Exercise aim
Beginning with the line containing "# Resources" and going on through the line containing "#🚀 Features", the lines below are to be returned exactly, pictures excluded and nothing added.

Available data
|---|
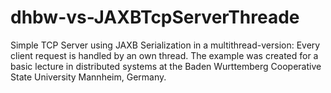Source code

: # dhbw-vs-JAXBTcpServerThreade
Simple TCP Server using JAXB Serialization in a multithread-version: Every client request is handled by an own thread. The example was created for a basic lecture in distributed systems at the Baden Wurttemberg Cooperative State University Mannheim, Germany. 
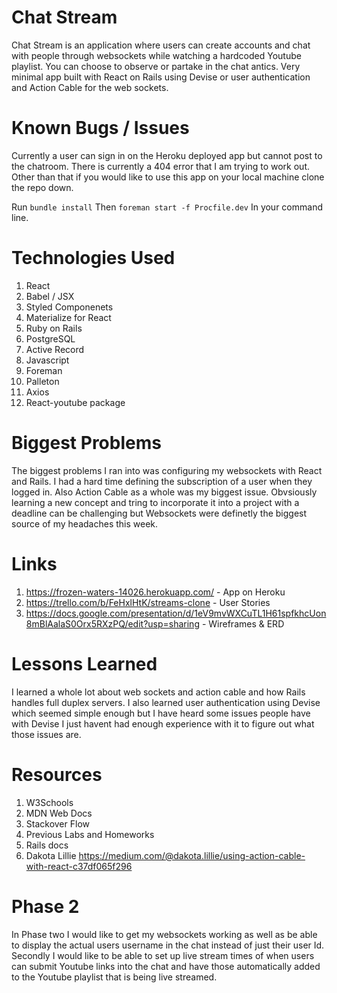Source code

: # Chat Stream
Chat Stream is an application where users can create accounts and chat with people through websockets while watching a hardcoded Youtube playlist. You can choose to observe or partake in the chat antics. Very minimal app built with React on Rails using Devise or user authentication and Action Cable for the web sockets. 

# Known Bugs / Issues 
Currently a user can sign in on the Heroku deployed app but cannot post to the chatroom. There is currently a 404 error that I am trying to work out. Other than that if you would like to use this app on your local machine clone the repo down.

Run `bundle install`
Then `foreman start -f Procfile.dev`
In your command line. 

# Technologies Used 
1. React
3. Babel / JSX
4. Styled Componenets
5. Materialize for React
6. Ruby on Rails
7. PostgreSQL
8. Active Record 
9. Javascript 
10. Foreman 
11. Palleton
12. Axios 
13. React-youtube package 

# Biggest Problems 
The biggest problems I ran into was configuring my websockets with React and Rails. I had a hard time defining the subscription of a user when they logged in. Also Action Cable as a whole was my biggest issue. Obvsiously learning a new concept and tring to incorporate it into a project with a deadline can be challenging but Websockets were definetly the biggest source of my headaches this week.


# Links 
1. https://frozen-waters-14026.herokuapp.com/ - App on Heroku
2. https://trello.com/b/FeHxlHtK/streams-clone - User Stories 
3. https://docs.google.com/presentation/d/1eV9mvWXCuTL1H61spfkhcUon8mBlAalaS0Orx5RXzPQ/edit?usp=sharing - Wireframes & ERD

# Lessons Learned 
I learned a whole lot about web sockets and action cable and how Rails handles full duplex servers. I also learned user authentication using Devise which seemed simple enough but I have heard some issues people have with Devise I just havent had enough experience with it to figure out what those issues are. 

# Resources 
1. W3Schools 
2. MDN Web Docs 
3. Stackover Flow 
4. Previous Labs and Homeworks 
5. Rails docs 
6. Dakota Lillie  https://medium.com/@dakota.lillie/using-action-cable-with-react-c37df065f296

# Phase 2 
In Phase two I would like to get my websockets working as well as be able to display the actual users username in the chat instead of just their user Id. Secondly I would like to be able to set up live stream times of when users can submit Youtube links into the chat and have those automatically added to the Youtube playlist that is being live streamed. 
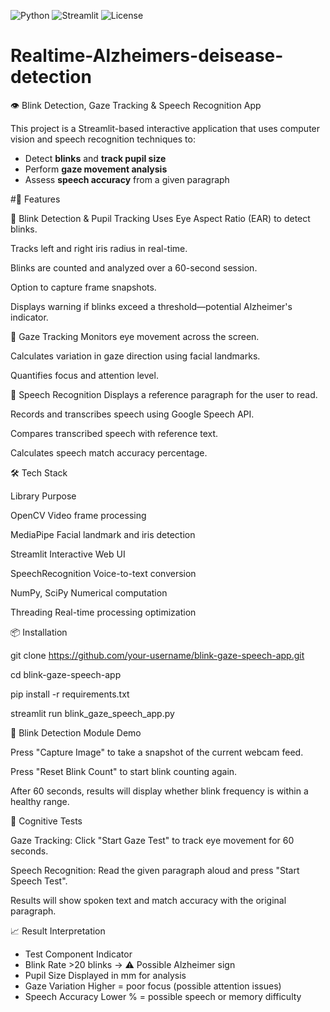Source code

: ![Python](https://img.shields.io/badge/Python-3.8+-blue)
![Streamlit](https://img.shields.io/badge/Built%20With-Streamlit-red)
![License](https://img.shields.io/badge/License-MIT-green)


# Realtime-Alzheimers-deisease-detection
👁️ Blink Detection, Gaze Tracking & Speech Recognition App

This project is a Streamlit-based interactive application that uses computer vision and speech recognition techniques to:
- Detect **blinks** and **track pupil size**
- Perform **gaze movement analysis**
- Assess **speech accuracy** from a given paragraph
  
#🚀 Features

🔹 Blink Detection & Pupil Tracking
Uses Eye Aspect Ratio (EAR) to detect blinks.

Tracks left and right iris radius in real-time.

Blinks are counted and analyzed over a 60-second session.

Option to capture frame snapshots.

Displays warning if blinks exceed a threshold—potential Alzheimer's indicator.

🔹 Gaze Tracking
Monitors eye movement across the screen.

Calculates variation in gaze direction using facial landmarks.

Quantifies focus and attention level.

🔹 Speech Recognition
Displays a reference paragraph for the user to read.

Records and transcribes speech using Google Speech API.

Compares transcribed speech with reference text.

Calculates speech match accuracy percentage.

🛠️ Tech Stack

Library	Purpose

OpenCV	Video frame processing

MediaPipe	Facial landmark and iris detection

Streamlit	Interactive Web UI

SpeechRecognition	Voice-to-text conversion

NumPy, SciPy	Numerical computation

Threading	Real-time processing optimization


📦 Installation

git clone https://github.com/your-username/blink-gaze-speech-app.git

cd blink-gaze-speech-app

pip install -r requirements.txt

streamlit run blink_gaze_speech_app.py


📸 Blink Detection Module Demo

Press "Capture Image" to take a snapshot of the current webcam feed.

Press "Reset Blink Count" to start blink counting again.

After 60 seconds, results will display whether blink frequency is within a healthy range.

🧠 Cognitive Tests

Gaze Tracking: Click "Start Gaze Test" to track eye movement for 60 seconds.

Speech Recognition: Read the given paragraph aloud and press "Start Speech Test".

Results will show spoken text and match accuracy with the original paragraph.

📈 Result Interpretation

- Test Component	Indicator
- Blink Rate	>20 blinks → ⚠️ Possible Alzheimer sign
- Pupil Size	Displayed in mm for analysis
- Gaze Variation	Higher = poor focus (possible attention issues)
- Speech Accuracy	Lower % = possible speech or memory difficulty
|---|
Solution for this task
# Resources 
1. W3Schools 
2. MDN Web Docs 
3. Stackover Flow 
4. Previous Labs and Homeworks 
5. Rails docs 
6. Dakota Lillie  https://medium.com/@dakota.lillie/using-action-cable-with-react-c37df065f296

# Phase 2 
In Phase two I would like to get my websockets working as well as be able to display the actual users username in the chat instead of just their user Id. Secondly I would like to be able to set up live stream times of when users can submit Youtube links into the chat and have those automatically added to the Youtube playlist that is being live streamed. 
Source code

: ![Python](https://img.shields.io/badge/Python-3.8+-blue)
![Streamlit](https://img.shields.io/badge/Built%20With-Streamlit-red)
![License](https://img.shields.io/badge/License-MIT-green)


# Realtime-Alzheimers-deisease-detection
👁️ Blink Detection, Gaze Tracking & Speech Recognition App

This project is a Streamlit-based interactive application that uses computer vision and speech recognition techniques to:
- Detect **blinks** and **track pupil size**
- Perform **gaze movement analysis**
- Assess **speech accuracy** from a given paragraph
  
#🚀 Features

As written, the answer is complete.